Embrio ikan zebra yang terpapar 2,6-DHNP menderita kerusakan jantung parah yang ditandai dengan peningkatan produksi spesies oksigen reaktif yang berbahaya, kematian sel (apoptosis), dan perkembangan jantung yang terganggu.
Studi ini mengungkapkan bahwa 2,6-DCNP dan 2,6-DBNP, dua jenis DBP, menunjukkan resistensi yang signifikan terhadap pembuangan di pabrik pengolahan air minum. Perebusan dan penyaringan ditemukan sebagai metode pengolahan air rumah tangga yang paling efektif, mengurangi tingkat 2,6-DCNP dan 2,6-DBNP masing-masing sebesar 47 persen dan 52 persen.
Paparan 2,6-DHNP menyebabkan gagal jantung pada embrio ikan zebra melalui peningkatan produksi spesies oksigen reaktif (ROS) yang berbahaya dan perkembangan jantung yang tertunda. Khususnya, antioksidan N-asetil-L-sistein mampu mengurangi efek kardiotoksik yang disebabkan oleh 2,6-DHNP.
"Potensi kardiotoksik dari 2,6-DHNP pada konsentrasi rendah secara signifikan menantang pemahaman kita saat ini tentang keamanan air dan menyoroti perlunya penilaian ulang yang mendesak terhadap metode pengolahan air minum,” kata Hongjie Sun, seorang peneliti terkemuka dalam penelitian ini, seperti dilansir Phys, Ahad (31/3/2024).
Peng Gao, penulis koresponden, menambahkan bahwa temuan ini menggarisbawahi pentingnya mengevaluasi dampak kesehatan dari produk sampingan desinfeksi yang mungkin terbentuk selama pengolahan air dan resisten terhadap pengolahan rumah tangga.
“Kita perlu memprioritaskan pengembangan teknologi pemurnian air yang canggih untuk menghilangkan polutan ini dan menjaga kesehatan masyarakat secara efektif,” kata Gao.

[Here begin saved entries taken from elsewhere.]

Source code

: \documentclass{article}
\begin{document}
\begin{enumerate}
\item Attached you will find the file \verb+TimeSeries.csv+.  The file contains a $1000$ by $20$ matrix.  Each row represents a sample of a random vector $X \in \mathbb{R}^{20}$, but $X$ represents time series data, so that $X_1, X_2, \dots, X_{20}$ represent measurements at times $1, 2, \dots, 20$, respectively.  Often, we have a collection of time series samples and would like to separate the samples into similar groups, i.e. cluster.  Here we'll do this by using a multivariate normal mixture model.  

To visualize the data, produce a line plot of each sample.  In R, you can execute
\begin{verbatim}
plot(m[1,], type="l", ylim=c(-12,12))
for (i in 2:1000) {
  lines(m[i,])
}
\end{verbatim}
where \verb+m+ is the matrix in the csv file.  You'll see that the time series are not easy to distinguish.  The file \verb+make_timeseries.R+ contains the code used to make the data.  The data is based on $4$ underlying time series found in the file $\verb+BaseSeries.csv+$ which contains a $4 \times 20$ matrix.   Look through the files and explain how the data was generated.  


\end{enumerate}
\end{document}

Penelitian ini menggarisbawahi masalah lingkungan dan kesehatan masyarakat yang penting yaitu kontaminan yang bertahan dalam proses pengolahan air dapat menyebabkan hasil kesehatan yang parah pada organisme yang terpapar, yang mengisyaratkan kemungkinan risiko kesehatan masyarakat yang dihadapi oleh bahan kimia yang ditularkan melalui air ini.